The best part is the level of satisfaction I have in the fact that I am working in my field.  I went to school, studied hard, and earned a degree in library science.  Now I am actually working in a real live library, using some of the actual things I learned in school.  Cataloging is meticulous and subjective at the same time; it was one of the courses I enjoyed the most in school and here I am, getting paid to do just that.  In all of the jobs I held in the past, mostly in the legal field, I felt incompetent, untrained and ill-prepared.  I went to law school for a year, yes, but I never felt that I was good enough; I was completely insecure in my abilities.  In one case I really did make a huge mistake that was a result of my lack of supervision and true ignorance.  (Being asked to take on the project, I remember thinking, okay, I’ll do that, just hang on one second while I go to law school “right quick”.  I’ll be right back!)  The powers-that-were never made me feel bad about my screw-up, not to blame myself, etc., but I still felt guilty.  Attorneys always have the final responsibility for a paralegal in their employ, but it still hurt and was embarrassing. 
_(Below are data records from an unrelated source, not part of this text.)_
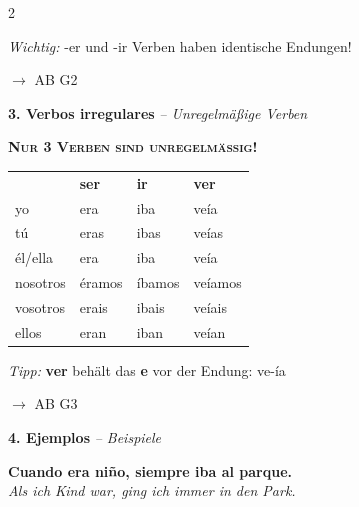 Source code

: \documentclass[11pt, a4paper]{article}
\newcommand{\seriftext}[1]{{\fontfamily{ppl}\selectfont #1}}
\newcommand{\es}[1]{\seriftext{\textbf{#1}}}
\newcommand{\de}[1]{\textit{\textcolor{akzent}{#1}}}
\newcommand{\gram}[1]{\textsc{#1}}
\newcommand{\abmark}[1]{{\footnotesize\textcolor{akzent}{$\rightarrow$ AB #1}}}
\newcommand{\abschnitt}[2]{\noindent\textbf{\large #1. #2}}
\newcommand{\stamm}[1]{\textcolor{colorrojo}{#1}}
\begin{document}
\begin{multicols}{2}
\begin{tippbox}
\footnotesize\textit{Wichtig:} -er und -ir Verben haben identische Endungen!
\end{tippbox}

\abmark{G2}

\columnbreak

\abschnitt{3}{Verbos irregulares} \de{-- Unregelmäßige Verben}

\vspace{4pt}

\begin{grammatikbox}
\textbf{\gram{Nur 3 Verben sind unregelmäßig!}}

\vspace{4pt}
{\small
\begin{tabular}{@{}llll@{}}
& \textbf{ser} & \textbf{ir} & \textbf{ver} \\[0.3em]
yo & \stamm{era} & \stamm{iba} & \stamm{veía} \\[0.3em]
tú & \stamm{eras} & \stamm{ibas} & \stamm{veías} \\[0.3em]
él/ella & \stamm{era} & \stamm{iba} & \stamm{veía} \\[0.3em]
nosotros & \stamm{éramos} & \stamm{íbamos} & \stamm{veíamos} \\[0.3em]
vosotros & \stamm{erais} & \stamm{ibais} & \stamm{veíais} \\[0.3em]
ellos & \stamm{eran} & \stamm{iban} & \stamm{veían} \\
\end{tabular}}
\end{grammatikbox}

\begin{tippbox}
\footnotesize\textit{Tipp:} \es{ver} behält das \textbf{e} vor der Endung: ve-ía
\end{tippbox}

\abmark{G3}

\vspace{8pt}

\abschnitt{4}{Ejemplos} \de{-- Beispiele}

\vspace{4pt}

\begin{vokabelbox}
{\small
\es{Cuando era niño, siempre iba al parque.}\\
\de{Als ich Kind war, ging ich immer in den Park.}

}
\end{vokabelbox}
\end{multicols}
\end{document}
Of course, if you make a mistake in cataloging a book, no one is going to die, and it’s easy to correct.  The stakes are not as high (thank goodness!)  Now I feel confident, secure in my knowledge and education.  It’s the kind of job that I always wanted.  I’m being trained well, and that, in combination with what I learned in school, is the perfect culmination of a lot of dreams. 




All this happened at the same time my book came out.  It’s been a great couple of months, feeling like I have accomplished a lot.  All those years of feeling half-baked and not good enough are behind me (but not so far behind me that I get cocky!)  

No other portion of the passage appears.